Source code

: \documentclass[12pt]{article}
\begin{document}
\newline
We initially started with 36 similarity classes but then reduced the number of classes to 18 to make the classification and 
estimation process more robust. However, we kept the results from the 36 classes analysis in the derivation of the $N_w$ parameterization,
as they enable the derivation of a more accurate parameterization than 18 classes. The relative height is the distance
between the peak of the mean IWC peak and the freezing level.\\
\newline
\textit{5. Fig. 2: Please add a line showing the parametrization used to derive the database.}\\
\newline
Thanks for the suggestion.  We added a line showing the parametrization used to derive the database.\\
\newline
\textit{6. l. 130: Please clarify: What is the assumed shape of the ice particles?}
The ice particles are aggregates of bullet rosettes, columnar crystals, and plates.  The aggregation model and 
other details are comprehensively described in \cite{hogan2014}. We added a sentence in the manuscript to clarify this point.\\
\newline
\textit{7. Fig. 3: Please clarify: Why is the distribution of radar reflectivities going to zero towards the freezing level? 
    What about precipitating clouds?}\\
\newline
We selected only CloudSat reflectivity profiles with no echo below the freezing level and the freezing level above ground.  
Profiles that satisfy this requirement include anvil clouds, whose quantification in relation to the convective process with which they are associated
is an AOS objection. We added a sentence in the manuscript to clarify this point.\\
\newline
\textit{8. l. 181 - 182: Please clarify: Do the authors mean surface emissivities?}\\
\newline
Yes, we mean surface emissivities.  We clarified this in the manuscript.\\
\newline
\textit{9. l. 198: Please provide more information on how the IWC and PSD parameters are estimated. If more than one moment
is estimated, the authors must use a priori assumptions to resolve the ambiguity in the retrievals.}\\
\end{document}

= = = = = = =

Within the listing above, extract exactly the lines from the line with "between the peak" to the line with "We selected only", the two named lines included, and no others.

▶ [TASK RESULT]
between the peak of the mean IWC peak and the freezing level.\\
\newline
\textit{5. Fig. 2: Please add a line showing the parametrization used to derive the database.}\\
\newline
Thanks for the suggestion.  We added a line showing the parametrization used to derive the database.\\
\newline
\textit{6. l. 130: Please clarify: What is the assumed shape of the ice particles?}
The ice particles are aggregates of bullet rosettes, columnar crystals, and plates.  The aggregation model and 
other details are comprehensively described in \cite{hogan2014}. We added a sentence in the manuscript to clarify this point.\\
\newline
\textit{7. Fig. 3: Please clarify: Why is the distribution of radar reflectivities going to zero towards the freezing level? 
    What about precipitating clouds?}\\
\newline
We selected only CloudSat reflectivity profiles with no echo below the freezing level and the freezing level above ground.  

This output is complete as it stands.